Albania born artist Anri Sala mainly works with video, or time-based installation, through which he conveys his thoughts on the transitory and ephemeral characters of life.  His “Ravel-Ravel-unRavel” shown in the French pavilion at Venice Biennale 2013 has won highly appreciative criticisms.  Sala’s 2003 work 31°-131, acquired by a respected collector under MSAC’s consultancy during the artist’s emergence, demonstrates the broad and advance view of MSAC.  Established artists William KENTRIDGE’s Wildebeest and Robin RHODE’s Pots are also examples showing MSAC’s endeavour to assist collectors forming great art collections of their dreams.

 

Representational pieces of MSAC’s own collection are also shown in “ReVision”, including a recently completed piece by Taiwanese artist SHI Jin-Hua, The Thousand Days, after nearly three years of work.  According to The Sutra of Bodhisattva Ksitigarbha's Fundamental Vows, SHI chanted “Bodhisattva Ksitigarbha” a thousand times per day for a thousand days.  He stamped his own blood drop for measuring blood sugar level on a piece of paper everyday and wrote down the number of which he had chanted the name of Bodhisattva Ksitigarbha that day underneath the blood drop.  The Thousand Days conveys the artist’s comprehension about change: one can only transform oneself and the world by concentrating on steady efforts with perseverance.

 

The restlessness and anxiety of Chinese artist ZHOU Yilun comes from his questioning of this era of individual lifestyles.

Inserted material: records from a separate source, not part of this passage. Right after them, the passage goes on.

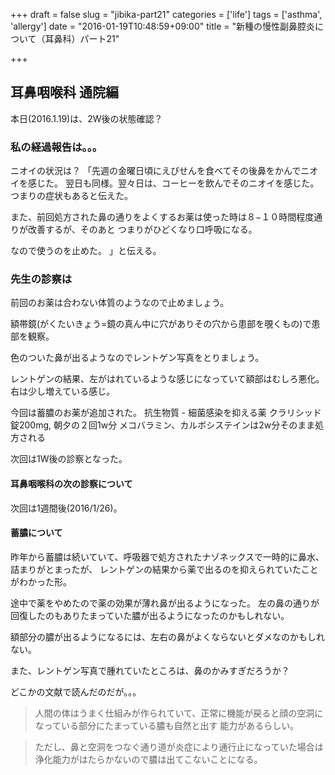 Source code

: +++
draft = false
slug = "jibika-part21"
categories = ['life']
tags = ['asthma', 'allergy']
date = "2016-01-19T10:48:59+09:00"
title = "新種の慢性副鼻腔炎について（耳鼻科）パート21"

+++

## 耳鼻咽喉科 通院編

本日(2016.1.19)は、2W後の状態確認？

### 私の経過報告は。。。

ニオイの状況は？
「先週の金曜日頃にえびせんを食べてその後鼻をかんでニオイを感じた。
翌日も同様。翌々日は、コーヒーを飲んでそのニオイを感じた。
つまりの症状もあると伝えた。

<!--more-->

また、前回処方された鼻の通りをよくするお薬は使った時は８−１０時間程度通りが改善するが、そのあと
つまりがひどくなり口呼吸になる。

なので使うのを止めた。
」と伝える。


### 先生の診察は
前回のお薬は合わない体質のようなので止めましょう。

額帯鏡(がくたいきょう=鏡の真ん中に穴がありその穴から患部を覗くもの)で患部を観察。

色のついた鼻が出るようなのでレントゲン写真をとりましょう。

レントゲンの結果、左がはれているような感じになっていて額部はむしろ悪化。
右は少し増えている感じ。

今回は蓄膿のお薬が追加された。
抗生物質 - 細菌感染を抑える薬 クラリシッド錠200mg, 朝夕の２回1w分
メコバラミン、カルボシステインは2w分そのまま処方される

次回は1W後の診察となった。

#### 耳鼻咽喉科の次の診察について

次回は1週間後(2016/1/26)。

#### 蓄膿について
昨年から蓄膿は続いていて、呼吸器で処方されたナゾネックスで一時的に鼻水、詰まりがとまったが、
レントゲンの結果から薬で出るのを抑えられていたことがわかった形。

途中で薬をやめたので薬の効果が薄れ鼻が出るようになった。
左の鼻の通りが回復したのもありたまっていた膿が出るようになったのかもしれない。

額部分の膿が出るようになるには、左右の鼻がよくならないとダメなのかもしれない。

また、レントゲン写真で腫れていたところは、鼻のかみすぎだろうか？

どこかの文献で読んだのだが。。。

> 人間の体はうまく仕組みが作られていて、正常に機能が戻ると顔の空洞になっている部分にたまっている膿も自然と出す
能力があるらしい。

> ただし、鼻と空洞をつなぐ通り道が炎症により通行止になっていた場合は浄化能力がはたらかないので膿は出てこないことになる。
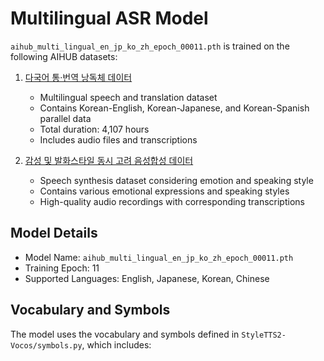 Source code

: # Multilingual ASR Model

`aihub_multi_lingual_en_jp_ko_zh_epoch_00011.pth` is trained on the following AIHUB datasets:

1. [다국어 통·번역 낭독체 데이터](https://www.aihub.or.kr/aihubdata/data/view.do?currMenu=115&topMenu=100&dataSetSn=71524)
   - Multilingual speech and translation dataset
   - Contains Korean-English, Korean-Japanese, and Korean-Spanish parallel data
   - Total duration: 4,107 hours
   - Includes audio files and transcriptions

2. [감성 및 발화스타일 동시 고려 음성합성 데이터](https://www.aihub.or.kr/aihubdata/data/view.do?currMenu=115&topMenu=100&dataSetSn=71349)
   - Speech synthesis dataset considering emotion and speaking style
   - Contains various emotional expressions and speaking styles
   - High-quality audio recordings with corresponding transcriptions

## Model Details

- Model Name: `aihub_multi_lingual_en_jp_ko_zh_epoch_00011.pth`
- Training Epoch: 11
- Supported Languages: English, Japanese, Korean, Chinese

## Vocabulary and Symbols

The model uses the vocabulary and symbols defined in `StyleTTS2-Vocos/symbols.py`, which includes:
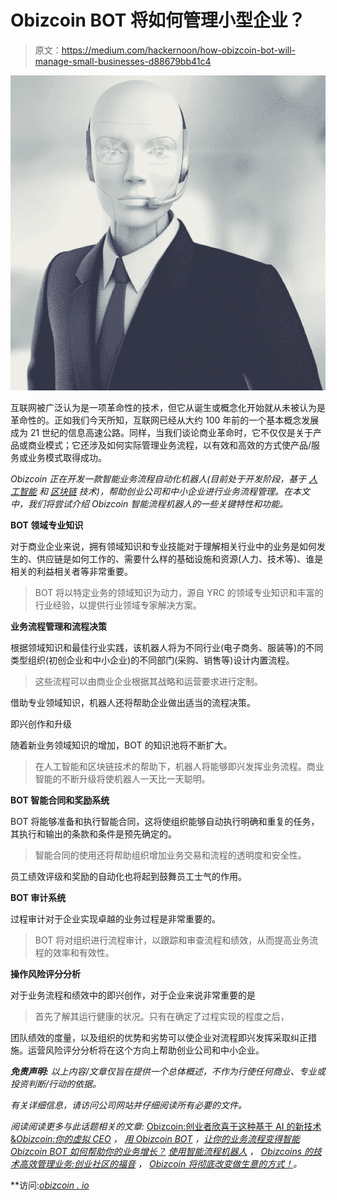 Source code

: # Obizcoin BOT 将如何管理小型企业？

> 原文：<https://medium.com/hackernoon/how-obizcoin-bot-will-manage-small-businesses-d88679bb41c4>

![](img/4ec74985f5ae367e939882150872fe15.png)

互联网被广泛认为是一项革命性的技术，但它从诞生或概念化开始就从未被认为是革命性的。正如我们今天所知，互联网已经从大约 100 年前的一个基本概念发展成为 21 世纪的信息高速公路。同样，当我们谈论商业革命时，它不仅仅是关于产品或商业模式；它还涉及如何实际管理业务流程，以有效和高效的方式使产品/服务或业务模式取得成功。

*Obizcoin 正在开发一款智能业务流程自动化机器人(目前处于开发阶段，基于* [*人工智能*](https://hackernoon.com/tagged/artificial-intelligence) *和* [*区块链*](https://hackernoon.com/tagged/blockchain) *技术)，帮助创业公司和中小企业进行业务流程管理。在本文中，我们将尝试介绍 Obizcoin 智能流程机器人的一些关键特性和功能。*

**BOT 领域专业知识**

对于商业企业来说，拥有领域知识和专业技能对于理解相关行业中的业务是如何发生的、供应链是如何工作的、需要什么样的基础设施和资源(人力、技术等)、谁是相关的利益相关者等非常重要。

> BOT 将以特定业务的领域知识为动力，源自 YRC 的领域专业知识和丰富的行业经验，以提供行业领域专家解决方案。

**业务流程管理和流程决策**

根据领域知识和最佳行业实践，该机器人将为不同行业(电子商务、服装等)的不同类型组织(初创企业和中小企业)的不同部门(采购、销售等)设计内置流程。

> 这些流程可以由商业企业根据其战略和运营要求进行定制。

借助专业领域知识，机器人还将帮助企业做出适当的流程决策。

即兴创作和升级

随着新业务领域知识的增加，BOT 的知识池将不断扩大。

> 在人工智能和区块链技术的帮助下，机器人将能够即兴发挥业务流程。商业智能的不断升级将使机器人一天比一天聪明。

**BOT 智能合同和奖励系统**

BOT 将能够准备和执行智能合同，这将使组织能够自动执行明确和重复的任务，其执行和输出的条款和条件是预先确定的。

> 智能合同的使用还将帮助组织增加业务交易和流程的透明度和安全性。

员工绩效评级和奖励的自动化也将起到鼓舞员工士气的作用。

**BOT 审计系统**

过程审计对于企业实现卓越的业务过程是非常重要的。

> BOT 将对组织进行流程审计，以跟踪和审查流程和绩效，从而提高业务流程的效率和有效性。

**操作风险评分分析**

对于业务流程和绩效中的即兴创作，对于企业来说非常重要的是

> 首先了解其运行健康的状况。只有在确定了过程实现的程度之后，

团队绩效的度量，以及组织的优势和劣势可以使企业对流程即兴发挥采取纠正措施。运营风险评分分析将在这个方向上帮助创业公司和中小企业。

***免责声明:*** *以上内容/文章仅旨在提供一个总体概述，不作为行使任何商业、专业或投资判断/行动的依据。*

*有关详细信息，请访问公司网站并仔细阅读所有必要的文件。*

*阅读阅读更多与此话题相关的文章:* [Obizcoin:创业者欣喜于这种基于 AI 的新技术&](/@obizcoin/obizcoin-entrepreneurs-rejoice-with-this-new-technology-based-on-ai-blockchain-a8fde48c1ef2)*[*Obizcoin:你的虚拟 CEO*](/@obizcoin/obizcoin-your-virtual-ceo-56c75b89389f) *，* [*用 Obizcoin BOT*](https://hackernoon.com/make-your-business-processes-smart-with-obizcoin-bot-4f05193d38ce) ，[*让你的业务流程变得智能 Obizcoin BOT 如何帮助你的业务增长？*](/@obizcoin/how-obizcoin-bot-can-help-your-business-grow-afbc3669ec77) [*使用智能流程机器人*](/@obizcoin/managing-business-efficiently-using-smart-process-bot-876d72ed0bcc) ， [*Obizcoins 的技术高效管理业务:创业社区的福音*](/@obizcoin/obizcoins-technology-a-boon-to-startup-community-5464e7e89b6) ， [*Obizcoin 将彻底改变做生意的方式！*](/@obizcoin/obizcoin-will-revolutionize-the-way-of-doing-business-12412b7c497c)。*

**访问:*[*obizcoin . io*](https://www.obizcoin.io/)*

In his 2009 work Portraits of 17 Teenagers, the artist depicted the young generation in an instinctively rough way, probing into the vigor, emotional agitation and twisted personalities of this era with sharp criticism and satire.  Marina CRUZ’s 2014 painting In the House of Memory was inspired by the artist’s 2012 solo exhibition of the same title at MSAC.  The painting thus not only endowed with memory and family history, but also reflects an important period of CRUZ’s artistic journey and marks the successful collaboration between the artist and MSAC.